What to do: Show the lines below that contain the string "setCountries".

Collection entries:
Segment Open
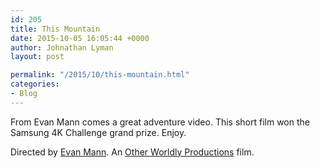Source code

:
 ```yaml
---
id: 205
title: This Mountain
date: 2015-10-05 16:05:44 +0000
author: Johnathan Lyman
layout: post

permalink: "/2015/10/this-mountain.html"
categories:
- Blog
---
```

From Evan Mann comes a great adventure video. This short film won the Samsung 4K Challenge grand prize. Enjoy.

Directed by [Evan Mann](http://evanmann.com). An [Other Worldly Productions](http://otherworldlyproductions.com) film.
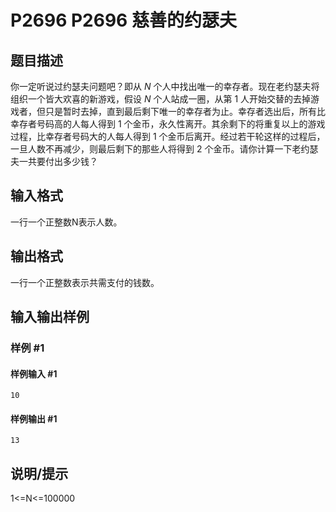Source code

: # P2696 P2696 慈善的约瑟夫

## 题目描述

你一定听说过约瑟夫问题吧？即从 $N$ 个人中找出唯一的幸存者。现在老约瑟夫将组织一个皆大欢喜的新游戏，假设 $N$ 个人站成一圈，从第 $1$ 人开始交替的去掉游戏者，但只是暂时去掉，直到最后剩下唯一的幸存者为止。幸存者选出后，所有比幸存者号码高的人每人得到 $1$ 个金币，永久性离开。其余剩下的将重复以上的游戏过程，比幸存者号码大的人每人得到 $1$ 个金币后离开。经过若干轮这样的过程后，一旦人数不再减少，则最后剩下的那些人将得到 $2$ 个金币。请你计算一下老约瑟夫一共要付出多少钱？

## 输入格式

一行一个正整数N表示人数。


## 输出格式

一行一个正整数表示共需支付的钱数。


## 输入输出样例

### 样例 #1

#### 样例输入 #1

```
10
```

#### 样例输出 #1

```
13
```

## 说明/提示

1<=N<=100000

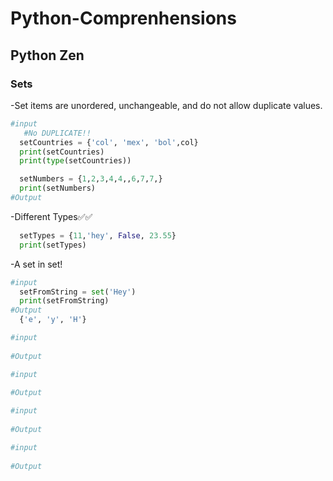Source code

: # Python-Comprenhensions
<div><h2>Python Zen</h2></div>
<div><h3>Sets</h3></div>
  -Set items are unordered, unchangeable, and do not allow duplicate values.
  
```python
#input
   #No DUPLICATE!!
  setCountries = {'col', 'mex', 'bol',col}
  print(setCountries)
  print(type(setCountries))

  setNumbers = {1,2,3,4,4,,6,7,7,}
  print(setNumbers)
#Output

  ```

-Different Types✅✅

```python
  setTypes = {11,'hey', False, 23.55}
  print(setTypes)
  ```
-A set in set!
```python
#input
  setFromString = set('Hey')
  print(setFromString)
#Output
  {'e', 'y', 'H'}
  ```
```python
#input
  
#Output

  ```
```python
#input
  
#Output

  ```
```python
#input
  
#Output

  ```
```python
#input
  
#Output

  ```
Segment Closed
Answer to the exercise:
  setCountries = {'col', 'mex', 'bol',col}
  print(setCountries)
  print(type(setCountries))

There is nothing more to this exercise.